Она открыла глаза и услышала, только теперь услышала, как будто до этой минуты веки замкнули ей слух, как молодой нефтяник рассказывал старику:

—…так и уехал. Не могу, говорит, заниматься физическим трудом. У меня, говорит, узкие брюки.

— Ай шарлатан! Ай подонок! — приговаривал старик и хлопал себя по коленям, и нельзя было понять из-за доброй его улыбки, восхищается он или негодует.

— Правда, — продолжал молодой, — тогда еще жили в вагончиках. Двадцать семь бурильщиков, геолог, три тракториста, уборщица и радист.

— А теперь?

— Теперь не сравнить. Два ларька, движок-электростанция, туалеты построили…

Вот, значит, какие дела. И туалеты построили… Где-то в календаре, что ли, она читала про Марию Прончищеву. Бухта ее именем названа. В восемнадцатом веке вместе с мужем-мореходом Мария Прончищева отправилась к берегам Северного Ледовитого океана, как говорится, разделяя с мужем все трудности… Была такая любовь. Не вечную же мерзлоту она поехала изучать в тысяча семьсот каком-то там году? Была такая любовь. А теперь? Теперь пусть ни травинки в этом богом проклятом поселке, пусть без воды, пусть пропадет пропадом научная карьера — лишь бы рядом. Как в Ашхабаде.

Как они ходили тогда по городу в последний вечер! Словно под музыку. Аллеи улиц густо засаженных тропической акацией, жидкий клюквенный закат; казалось, что все улицы ведут к морю. Моря не было. Они поворачивали обратно, и на тусклом темном небе все ярче и ярче разгорались звезды. За каменными заборами — дворики, замусоренные скрученными ржавыми листьями, тронутые болезнью, побелевшие низенькие кустики туи, кафе-стекляшка, на окраине — развалины дома, еще не убранные после землетрясения, и из обломков — вздыбленное железо арматуры. Круглая танцевальная площадка, обнесенная высокой крепкой оградой. Духовой оркестр играет танго. Танцуют в пальто и шляпах, некоторые даже с хозяйственными сумками, и толстый милиционер, рассевшийся на скамейке, широко расставив ноги, смотрит по-хозяйски хмуро.

Они ходили молча. Все уже было сказано. Она отказалась ехать в пустыню. Он и не уговаривал.

— Тебе будет трудно, — сказал он.

— А тебе?

— Работать нужно там, где нужно.

Сквозь гул пропеллера было слышно, как молодой нефтяник гнул свое:

— Что люди? Люди скрипят. Каждый по-своему. Чибисов — на заочных. Растет, сколько может. А Сейтлиев говорит, что видел в Барса-Гелмезе шайтана. Своими глазами. Будто рога у него сорокаметровые, а когти длиннее пальцев. Получил на семью квартиру в Небит-Даге и засыпал в ванну картошку на всю зиму. Варваров везде хватает.

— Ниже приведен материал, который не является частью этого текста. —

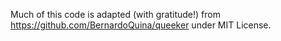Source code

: 
Much of this code is adapted (with gratitude!) from https://github.com/BernardoQuina/queeker under MIT License.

— Когти длиннее пальцев? — переспросил старик.

Видно было, что он силится представить себя шайтана во всех подробностях.

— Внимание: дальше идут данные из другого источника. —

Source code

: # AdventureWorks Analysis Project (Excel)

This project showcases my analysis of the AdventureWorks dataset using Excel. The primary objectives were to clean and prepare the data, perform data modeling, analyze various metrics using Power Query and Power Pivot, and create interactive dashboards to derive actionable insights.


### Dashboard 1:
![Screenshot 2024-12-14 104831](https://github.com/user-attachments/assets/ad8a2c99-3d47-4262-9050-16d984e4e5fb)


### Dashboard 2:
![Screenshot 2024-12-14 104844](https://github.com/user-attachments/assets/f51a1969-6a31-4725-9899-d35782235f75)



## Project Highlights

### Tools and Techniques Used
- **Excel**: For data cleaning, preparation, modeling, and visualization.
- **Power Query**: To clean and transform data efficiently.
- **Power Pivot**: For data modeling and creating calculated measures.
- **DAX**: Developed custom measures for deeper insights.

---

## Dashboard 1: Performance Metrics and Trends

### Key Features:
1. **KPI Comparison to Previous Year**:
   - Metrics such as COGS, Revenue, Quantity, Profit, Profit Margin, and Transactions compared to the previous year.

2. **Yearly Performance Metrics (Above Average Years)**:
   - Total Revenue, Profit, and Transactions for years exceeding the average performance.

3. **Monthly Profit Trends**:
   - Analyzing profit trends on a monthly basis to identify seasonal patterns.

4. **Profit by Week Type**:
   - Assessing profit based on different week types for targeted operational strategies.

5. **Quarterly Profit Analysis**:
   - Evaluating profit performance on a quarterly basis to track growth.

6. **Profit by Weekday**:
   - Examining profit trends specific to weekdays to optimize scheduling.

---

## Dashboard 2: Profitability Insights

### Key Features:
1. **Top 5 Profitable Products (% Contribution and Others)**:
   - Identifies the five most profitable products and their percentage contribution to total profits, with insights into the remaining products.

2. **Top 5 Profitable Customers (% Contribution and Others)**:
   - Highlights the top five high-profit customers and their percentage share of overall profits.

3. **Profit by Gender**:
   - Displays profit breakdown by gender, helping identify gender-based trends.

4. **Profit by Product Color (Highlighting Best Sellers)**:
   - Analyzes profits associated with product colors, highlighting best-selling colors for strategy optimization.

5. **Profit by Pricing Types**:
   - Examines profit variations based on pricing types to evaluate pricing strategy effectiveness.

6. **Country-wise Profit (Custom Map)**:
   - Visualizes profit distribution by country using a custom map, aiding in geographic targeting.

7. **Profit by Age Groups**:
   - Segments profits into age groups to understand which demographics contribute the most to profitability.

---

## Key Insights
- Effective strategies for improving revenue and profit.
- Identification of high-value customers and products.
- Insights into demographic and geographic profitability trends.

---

Она наутро уехала в Красноводск. Он провожал и, когда тронулся поезд, долго шел по перрону — легкая долговязая фигура в импортном бушлатике с капюшоном. На подростка похож, хотя и старше ее на четыре года… Зачем она поехала в Красноводск? Она и сама не знала. Казалось, если сразу в Москву, — значит, рубить сплеча. Страшновато было рубить сплеча. А в Красноводске еще страшнее. Высокие новые дома цвета серы, с готическими башенками, похожие на испанские монастыри, казах-аулы — крошечные домишки, на веревках мотается белье, все время ветер, кружит, кружит над городом обрывки газет. Поезд отходил вечером, она спустилась к морю, сняла платье, села на песок и плакала, слизывала слезы с губ, потом легла на живот, долго смотрела на море. Волна плеснула в лицо, и Каспий был соленый на вкус, как слезы. Подошел старик туркмен в облысевшей папахе, с красной цветастой косыночкой на шее, сел рядом, положил руку ей на голову. И она жаловалась ему взахлеб, что Анна-Клыч ее не любит, от любимых не уходят в пустыню. И опять плакала, опять вспоминала, как молчит Анна-Клыч. Он ничего не понял, этот старик, кажется, он был сторожем на пляже, там стояли какие-то кабины. Только понял, что Анна-Клыч молчаливый, и сказал:

— Два курда — караван, два туркмена — хайван.